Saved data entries
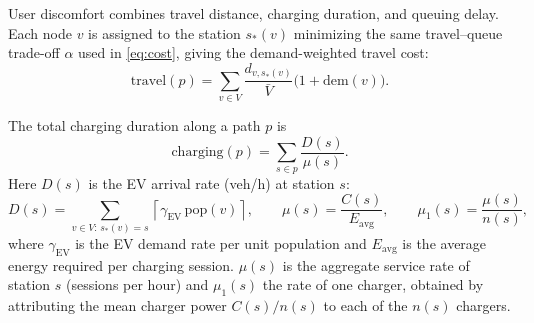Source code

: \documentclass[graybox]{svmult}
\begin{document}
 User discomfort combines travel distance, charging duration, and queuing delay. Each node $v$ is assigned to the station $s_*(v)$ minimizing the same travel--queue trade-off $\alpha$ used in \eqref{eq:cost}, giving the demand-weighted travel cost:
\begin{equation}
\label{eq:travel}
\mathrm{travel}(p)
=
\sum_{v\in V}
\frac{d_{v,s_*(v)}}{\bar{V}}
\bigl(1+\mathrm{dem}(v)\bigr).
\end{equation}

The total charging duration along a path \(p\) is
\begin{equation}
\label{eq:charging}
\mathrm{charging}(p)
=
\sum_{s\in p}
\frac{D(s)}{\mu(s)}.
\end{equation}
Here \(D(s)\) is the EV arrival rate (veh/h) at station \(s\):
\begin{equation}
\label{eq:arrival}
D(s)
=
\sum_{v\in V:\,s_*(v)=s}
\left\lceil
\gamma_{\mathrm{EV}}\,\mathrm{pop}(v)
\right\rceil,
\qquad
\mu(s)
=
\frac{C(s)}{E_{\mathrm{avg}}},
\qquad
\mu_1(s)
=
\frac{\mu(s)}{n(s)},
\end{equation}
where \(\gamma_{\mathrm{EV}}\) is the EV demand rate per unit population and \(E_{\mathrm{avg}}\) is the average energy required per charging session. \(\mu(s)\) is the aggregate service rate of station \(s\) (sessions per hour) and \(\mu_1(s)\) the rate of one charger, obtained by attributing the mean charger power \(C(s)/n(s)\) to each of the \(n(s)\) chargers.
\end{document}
---
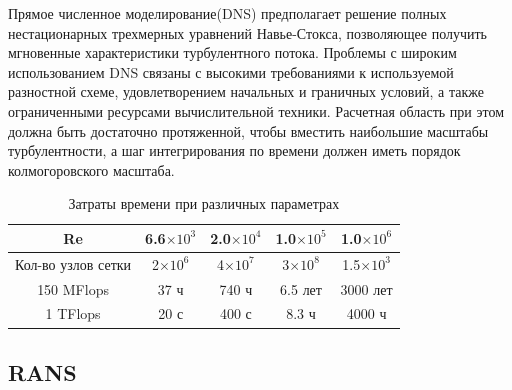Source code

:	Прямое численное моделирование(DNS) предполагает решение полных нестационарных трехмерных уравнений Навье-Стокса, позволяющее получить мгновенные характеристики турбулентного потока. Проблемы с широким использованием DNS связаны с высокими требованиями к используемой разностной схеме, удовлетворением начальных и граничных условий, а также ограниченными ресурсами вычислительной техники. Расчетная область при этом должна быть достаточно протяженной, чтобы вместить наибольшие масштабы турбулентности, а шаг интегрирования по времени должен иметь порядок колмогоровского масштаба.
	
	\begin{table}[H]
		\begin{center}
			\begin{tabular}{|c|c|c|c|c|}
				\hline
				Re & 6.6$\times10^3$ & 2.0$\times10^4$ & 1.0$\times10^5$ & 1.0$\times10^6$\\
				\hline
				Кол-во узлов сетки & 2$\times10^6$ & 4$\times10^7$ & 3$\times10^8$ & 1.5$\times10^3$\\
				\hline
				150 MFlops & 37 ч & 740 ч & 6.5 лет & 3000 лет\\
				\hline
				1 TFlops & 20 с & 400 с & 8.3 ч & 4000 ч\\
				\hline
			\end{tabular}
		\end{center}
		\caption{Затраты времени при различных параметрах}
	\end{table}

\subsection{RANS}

> _Task directions_:
Only the lines with the string "begin" are wanted; pick them out of the records above and copy them.

> _Result of this task_:
\begin{document}
\begin{equation}
\begin{equation}
\begin{equation}
	\begin{table}[H]
		\begin{center}
			\begin{tabular}{|c|c|c|c|c|}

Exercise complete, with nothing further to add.